→ **Data for review**:

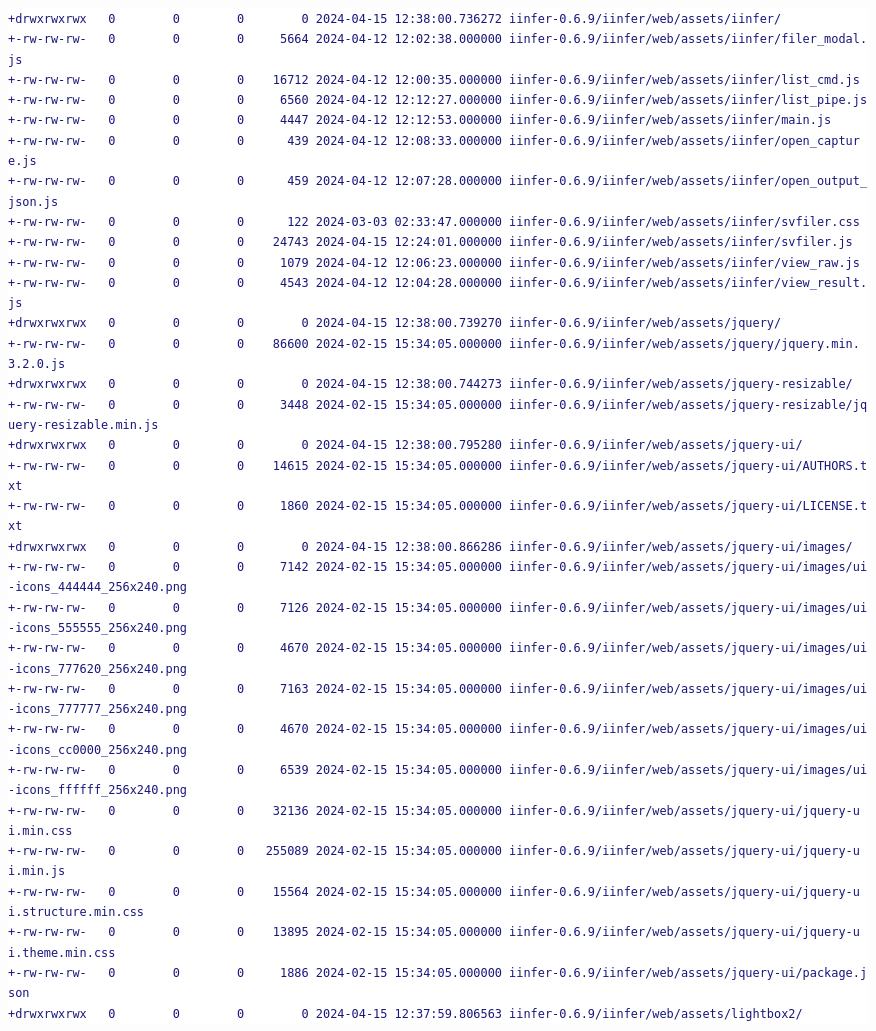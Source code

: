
 ```diff
+drwxrwxrwx   0        0        0        0 2024-04-15 12:38:00.736272 iinfer-0.6.9/iinfer/web/assets/iinfer/
+-rw-rw-rw-   0        0        0     5664 2024-04-12 12:02:38.000000 iinfer-0.6.9/iinfer/web/assets/iinfer/filer_modal.js
+-rw-rw-rw-   0        0        0    16712 2024-04-12 12:00:35.000000 iinfer-0.6.9/iinfer/web/assets/iinfer/list_cmd.js
+-rw-rw-rw-   0        0        0     6560 2024-04-12 12:12:27.000000 iinfer-0.6.9/iinfer/web/assets/iinfer/list_pipe.js
+-rw-rw-rw-   0        0        0     4447 2024-04-12 12:12:53.000000 iinfer-0.6.9/iinfer/web/assets/iinfer/main.js
+-rw-rw-rw-   0        0        0      439 2024-04-12 12:08:33.000000 iinfer-0.6.9/iinfer/web/assets/iinfer/open_capture.js
+-rw-rw-rw-   0        0        0      459 2024-04-12 12:07:28.000000 iinfer-0.6.9/iinfer/web/assets/iinfer/open_output_json.js
+-rw-rw-rw-   0        0        0      122 2024-03-03 02:33:47.000000 iinfer-0.6.9/iinfer/web/assets/iinfer/svfiler.css
+-rw-rw-rw-   0        0        0    24743 2024-04-15 12:24:01.000000 iinfer-0.6.9/iinfer/web/assets/iinfer/svfiler.js
+-rw-rw-rw-   0        0        0     1079 2024-04-12 12:06:23.000000 iinfer-0.6.9/iinfer/web/assets/iinfer/view_raw.js
+-rw-rw-rw-   0        0        0     4543 2024-04-12 12:04:28.000000 iinfer-0.6.9/iinfer/web/assets/iinfer/view_result.js
+drwxrwxrwx   0        0        0        0 2024-04-15 12:38:00.739270 iinfer-0.6.9/iinfer/web/assets/jquery/
+-rw-rw-rw-   0        0        0    86600 2024-02-15 15:34:05.000000 iinfer-0.6.9/iinfer/web/assets/jquery/jquery.min.3.2.0.js
+drwxrwxrwx   0        0        0        0 2024-04-15 12:38:00.744273 iinfer-0.6.9/iinfer/web/assets/jquery-resizable/
+-rw-rw-rw-   0        0        0     3448 2024-02-15 15:34:05.000000 iinfer-0.6.9/iinfer/web/assets/jquery-resizable/jquery-resizable.min.js
+drwxrwxrwx   0        0        0        0 2024-04-15 12:38:00.795280 iinfer-0.6.9/iinfer/web/assets/jquery-ui/
+-rw-rw-rw-   0        0        0    14615 2024-02-15 15:34:05.000000 iinfer-0.6.9/iinfer/web/assets/jquery-ui/AUTHORS.txt
+-rw-rw-rw-   0        0        0     1860 2024-02-15 15:34:05.000000 iinfer-0.6.9/iinfer/web/assets/jquery-ui/LICENSE.txt
+drwxrwxrwx   0        0        0        0 2024-04-15 12:38:00.866286 iinfer-0.6.9/iinfer/web/assets/jquery-ui/images/
+-rw-rw-rw-   0        0        0     7142 2024-02-15 15:34:05.000000 iinfer-0.6.9/iinfer/web/assets/jquery-ui/images/ui-icons_444444_256x240.png
+-rw-rw-rw-   0        0        0     7126 2024-02-15 15:34:05.000000 iinfer-0.6.9/iinfer/web/assets/jquery-ui/images/ui-icons_555555_256x240.png
+-rw-rw-rw-   0        0        0     4670 2024-02-15 15:34:05.000000 iinfer-0.6.9/iinfer/web/assets/jquery-ui/images/ui-icons_777620_256x240.png
+-rw-rw-rw-   0        0        0     7163 2024-02-15 15:34:05.000000 iinfer-0.6.9/iinfer/web/assets/jquery-ui/images/ui-icons_777777_256x240.png
+-rw-rw-rw-   0        0        0     4670 2024-02-15 15:34:05.000000 iinfer-0.6.9/iinfer/web/assets/jquery-ui/images/ui-icons_cc0000_256x240.png
+-rw-rw-rw-   0        0        0     6539 2024-02-15 15:34:05.000000 iinfer-0.6.9/iinfer/web/assets/jquery-ui/images/ui-icons_ffffff_256x240.png
+-rw-rw-rw-   0        0        0    32136 2024-02-15 15:34:05.000000 iinfer-0.6.9/iinfer/web/assets/jquery-ui/jquery-ui.min.css
+-rw-rw-rw-   0        0        0   255089 2024-02-15 15:34:05.000000 iinfer-0.6.9/iinfer/web/assets/jquery-ui/jquery-ui.min.js
+-rw-rw-rw-   0        0        0    15564 2024-02-15 15:34:05.000000 iinfer-0.6.9/iinfer/web/assets/jquery-ui/jquery-ui.structure.min.css
+-rw-rw-rw-   0        0        0    13895 2024-02-15 15:34:05.000000 iinfer-0.6.9/iinfer/web/assets/jquery-ui/jquery-ui.theme.min.css
+-rw-rw-rw-   0        0        0     1886 2024-02-15 15:34:05.000000 iinfer-0.6.9/iinfer/web/assets/jquery-ui/package.json
+drwxrwxrwx   0        0        0        0 2024-04-15 12:37:59.806563 iinfer-0.6.9/iinfer/web/assets/lightbox2/
```
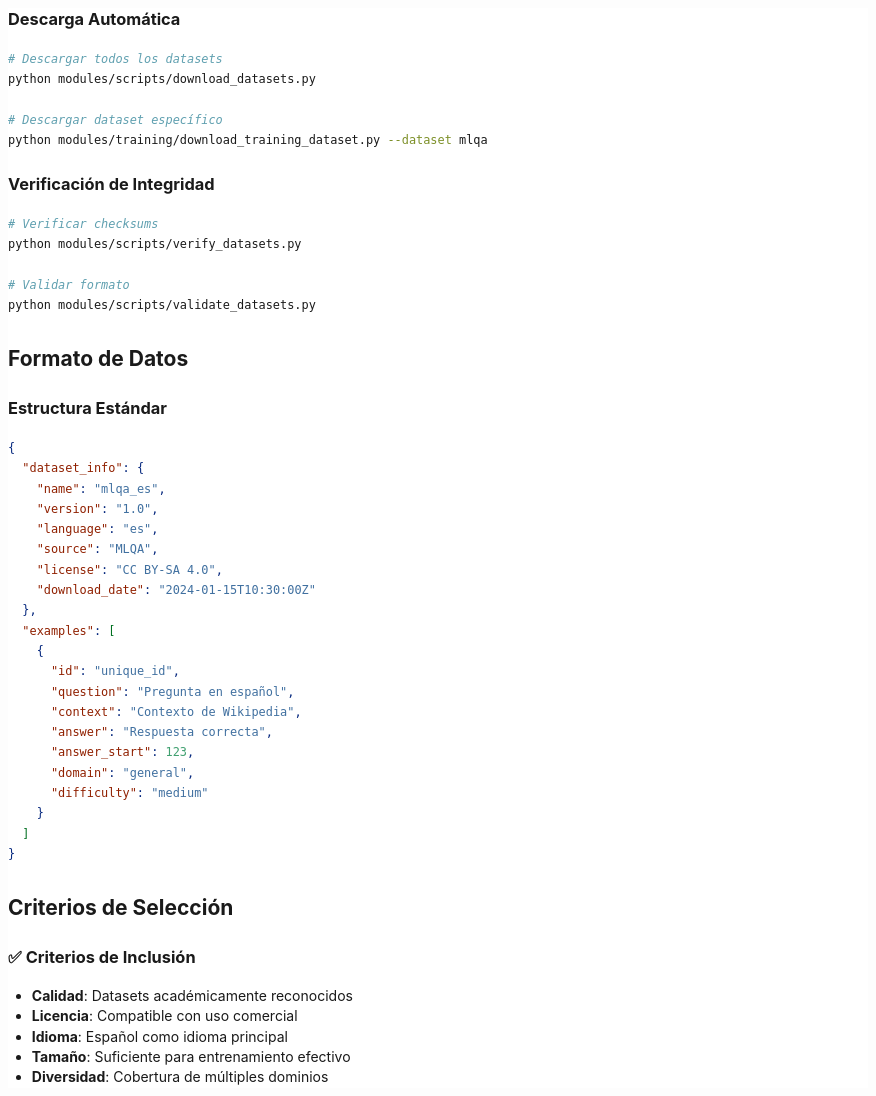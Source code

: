### Descarga Automática
```bash
# Descargar todos los datasets
python modules/scripts/download_datasets.py

# Descargar dataset específico
python modules/training/download_training_dataset.py --dataset mlqa
```

### Verificación de Integridad
```bash
# Verificar checksums
python modules/scripts/verify_datasets.py

# Validar formato
python modules/scripts/validate_datasets.py
```

## Formato de Datos

### Estructura Estándar
```json
{
  "dataset_info": {
    "name": "mlqa_es",
    "version": "1.0",
    "language": "es",
    "source": "MLQA",
    "license": "CC BY-SA 4.0",
    "download_date": "2024-01-15T10:30:00Z"
  },
  "examples": [
    {
      "id": "unique_id",
      "question": "Pregunta en español",
      "context": "Contexto de Wikipedia",
      "answer": "Respuesta correcta",
      "answer_start": 123,
      "domain": "general",
      "difficulty": "medium"
    }
  ]
}
```

## Criterios de Selección

### ✅ Criterios de Inclusión
- **Calidad**: Datasets académicamente reconocidos
- **Licencia**: Compatible con uso comercial
- **Idioma**: Español como idioma principal
- **Tamaño**: Suficiente para entrenamiento efectivo
- **Diversidad**: Cobertura de múltiples dominios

→ **What is being asked**:
Which lines in the data above hold the string "modules"? Show each one.

→ **Reply**:
python modules/scripts/download_datasets.py
python modules/training/download_training_dataset.py --dataset mlqa
python modules/scripts/verify_datasets.py
python modules/scripts/validate_datasets.py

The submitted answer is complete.